It was then that they had copied out the words of the wish, writing them carefully on white silk, sailing to the island, labouring up the track that led to the Clootie Tree at the top of the fairy hill: Dunblae.
‘Do you think it’ll work?’ she had asked and her father had said, ‘It’ll do no harm to try.’
At the top of the hill, she remembers, the atmosphere changed. The track was a friendly place, breathless with heat, loud with birds. But the top of the hill was a different matter entirely. Even then, as a child, she had been aware of a certain foreboding. Later, she learned the word ‘numinous’ and knew that it described the hill. But it was more than numinous. It was other-worldly in no good way. For the first time ever, she had been afraid of a place, rather than afraid of a person or an event. The place itself frightened her.
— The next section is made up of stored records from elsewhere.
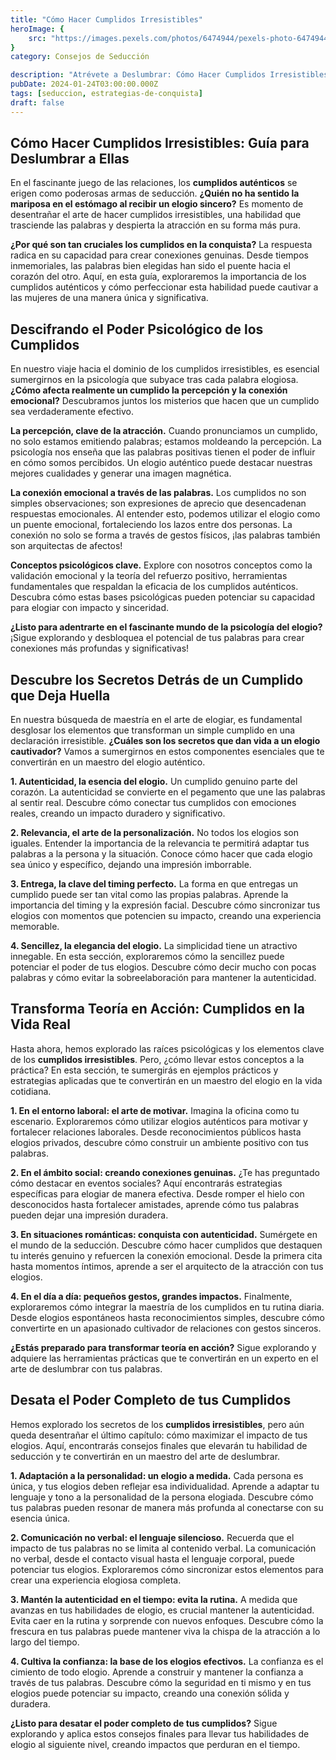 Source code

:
 ```yaml
---
title: "Cómo Hacer Cumplidos Irresistibles"
heroImage: {
	src: "https://images.pexels.com/photos/6474944/pexels-photo-6474944.jpeg?auto=compress&cs=tinysrgb&w=1260&h=750&dpr=1",
}
category: Consejos de Seducción

description: "Atrévete a Deslumbrar: Cómo Hacer Cumplidos Irresistibles que Enamoran. Descubre la ciencia del elogio auténtico, con ejemplos prácticos y consejos finales para maximizar tu impacto. Conquista con tus palabras y crea conexiones genuinas."
pubDate: 2024-01-24T03:00:00.000Z
tags: [seduccion, estrategias-de-conquista]
draft: false
---
```


## Cómo Hacer Cumplidos Irresistibles: Guía para Deslumbrar a Ellas

En el fascinante juego de las relaciones, los **cumplidos auténticos** se erigen como poderosas armas de seducción. **¿Quién no ha sentido la mariposa en el estómago al recibir un elogio sincero?** Es momento de desentrañar el arte de hacer cumplidos irresistibles, una habilidad que trasciende las palabras y despierta la atracción en su forma más pura.

**¿Por qué son tan cruciales los cumplidos en la conquista?** La respuesta radica en su capacidad para crear conexiones genuinas. Desde tiempos inmemoriales, las palabras bien elegidas han sido el puente hacia el corazón del otro. Aquí, en esta guía, exploraremos la importancia de los cumplidos auténticos y cómo perfeccionar esta habilidad puede cautivar a las mujeres de una manera única y significativa.

## Descifrando el Poder Psicológico de los Cumplidos

En nuestro viaje hacia el dominio de los cumplidos irresistibles, es esencial sumergirnos en la psicología que subyace tras cada palabra elogiosa. **¿Cómo afecta realmente un cumplido la percepción y la conexión emocional?** Descubramos juntos los misterios que hacen que un cumplido sea verdaderamente efectivo.

**La percepción, clave de la atracción.** Cuando pronunciamos un cumplido, no solo estamos emitiendo palabras; estamos moldeando la percepción. La psicología nos enseña que las palabras positivas tienen el poder de influir en cómo somos percibidos. Un elogio auténtico puede destacar nuestras mejores cualidades y generar una imagen magnética.

**La conexión emocional a través de las palabras.** Los cumplidos no son simples observaciones; son expresiones de aprecio que desencadenan respuestas emocionales. Al entender esto, podemos utilizar el elogio como un puente emocional, fortaleciendo los lazos entre dos personas. La conexión no solo se forma a través de gestos físicos, ¡las palabras también son arquitectas de afectos!

**Conceptos psicológicos clave.** Explore con nosotros conceptos como la validación emocional y la teoría del refuerzo positivo, herramientas fundamentales que respaldan la eficacia de los cumplidos auténticos. Descubra cómo estas bases psicológicas pueden potenciar su capacidad para elogiar con impacto y sinceridad.

**¿Listo para adentrarte en el fascinante mundo de la psicología del elogio?** ¡Sigue explorando y desbloquea el potencial de tus palabras para crear conexiones más profundas y significativas!

## Descubre los Secretos Detrás de un Cumplido que Deja Huella

En nuestra búsqueda de maestría en el arte de elogiar, es fundamental desglosar los elementos que transforman un simple cumplido en una declaración irresistible. **¿Cuáles son los secretos que dan vida a un elogio cautivador?** Vamos a sumergirnos en estos componentes esenciales que te convertirán en un maestro del elogio auténtico.

**1. Autenticidad, la esencia del elogio.** Un cumplido genuino parte del corazón. La autenticidad se convierte en el pegamento que une las palabras al sentir real. Descubre cómo conectar tus cumplidos con emociones reales, creando un impacto duradero y significativo.

**2. Relevancia, el arte de la personalización.** No todos los elogios son iguales. Entender la importancia de la relevancia te permitirá adaptar tus palabras a la persona y la situación. Conoce cómo hacer que cada elogio sea único y específico, dejando una impresión imborrable.

**3. Entrega, la clave del timing perfecto.** La forma en que entregas un cumplido puede ser tan vital como las propias palabras. Aprende la importancia del timing y la expresión facial. Descubre cómo sincronizar tus elogios con momentos que potencien su impacto, creando una experiencia memorable.

**4. Sencillez, la elegancia del elogio.** La simplicidad tiene un atractivo innegable. En esta sección, exploraremos cómo la sencillez puede potenciar el poder de tus elogios. Descubre cómo decir mucho con pocas palabras y cómo evitar la sobreelaboración para mantener la autenticidad.

## Transforma Teoría en Acción: Cumplidos en la Vida Real

Hasta ahora, hemos explorado las raíces psicológicas y los elementos clave de los **cumplidos irresistibles**. Pero, ¿cómo llevar estos conceptos a la práctica? En esta sección, te sumergirás en ejemplos prácticos y estrategias aplicadas que te convertirán en un maestro del elogio en la vida cotidiana.

**1. En el entorno laboral: el arte de motivar.** Imagina la oficina como tu escenario. Exploraremos cómo utilizar elogios auténticos para motivar y fortalecer relaciones laborales. Desde reconocimientos públicos hasta elogios privados, descubre cómo construir un ambiente positivo con tus palabras.

**2. En el ámbito social: creando conexiones genuinas.** ¿Te has preguntado cómo destacar en eventos sociales? Aquí encontrarás estrategias específicas para elogiar de manera efectiva. Desde romper el hielo con desconocidos hasta fortalecer amistades, aprende cómo tus palabras pueden dejar una impresión duradera.

**3. En situaciones románticas: conquista con autenticidad.** Sumérgete en el mundo de la seducción. Descubre cómo hacer cumplidos que destaquen tu interés genuino y refuercen la conexión emocional. Desde la primera cita hasta momentos íntimos, aprende a ser el arquitecto de la atracción con tus elogios.

**4. En el día a día: pequeños gestos, grandes impactos.** Finalmente, exploraremos cómo integrar la maestría de los cumplidos en tu rutina diaria. Desde elogios espontáneos hasta reconocimientos simples, descubre cómo convertirte en un apasionado cultivador de relaciones con gestos sinceros.

**¿Estás preparado para transformar teoría en acción?** Sigue explorando y adquiere las herramientas prácticas que te convertirán en un experto en el arte de deslumbrar con tus palabras.

## Desata el Poder Completo de tus Cumplidos

Hemos explorado los secretos de los **cumplidos irresistibles**, pero aún queda desentrañar el último capítulo: cómo maximizar el impacto de tus elogios. Aquí, encontrarás consejos finales que elevarán tu habilidad de seducción y te convertirán en un maestro del arte de deslumbrar.

**1. Adaptación a la personalidad: un elogio a medida.** Cada persona es única, y tus elogios deben reflejar esa individualidad. Aprende a adaptar tu lenguaje y tono a la personalidad de la persona elogiada. Descubre cómo tus palabras pueden resonar de manera más profunda al conectarse con su esencia única.

**2. Comunicación no verbal: el lenguaje silencioso.** Recuerda que el impacto de tus palabras no se limita al contenido verbal. La comunicación no verbal, desde el contacto visual hasta el lenguaje corporal, puede potenciar tus elogios. Exploraremos cómo sincronizar estos elementos para crear una experiencia elogiosa completa.

**3. Mantén la autenticidad en el tiempo: evita la rutina.** A medida que avanzas en tus habilidades de elogio, es crucial mantener la autenticidad. Evita caer en la rutina y sorprende con nuevos enfoques. Descubre cómo la frescura en tus palabras puede mantener viva la chispa de la atracción a lo largo del tiempo.

**4. Cultiva la confianza: la base de los elogios efectivos.** La confianza es el cimiento de todo elogio. Aprende a construir y mantener la confianza a través de tus palabras. Descubre cómo la seguridad en ti mismo y en tus elogios puede potenciar su impacto, creando una conexión sólida y duradera.

**¿Listo para desatar el poder completo de tus cumplidos?** Sigue explorando y aplica estos consejos finales para llevar tus habilidades de elogio al siguiente nivel, creando impactos que perduran en el tiempo.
The tree – bending with the prevailing wind, clinging onto life amid the rocks – frightened her. If her father had not been there to reassure her, she would have taken to her heels and run back down the track, back to the van that was and always had been their sanctuary. The tree was a gaunt and ancient hawthorn and it was festooned with rags, the clooties that gave it its name. They fluttered from its many hoary branches, bizarre washing hung on lines. Wishing rags. Although she had no words to describe it at the time, the visit had stayed with her. As an adult, she realised that it was the intensity of the emotion that had unnerved her. Each piece of cloth was imbued with an individual sorrow, a sense of longing, like their own for Jessica May to be well again. She could feel it. The panic and desperation were almost tangible. The desire for the restoration of some balance. Some hope for the future.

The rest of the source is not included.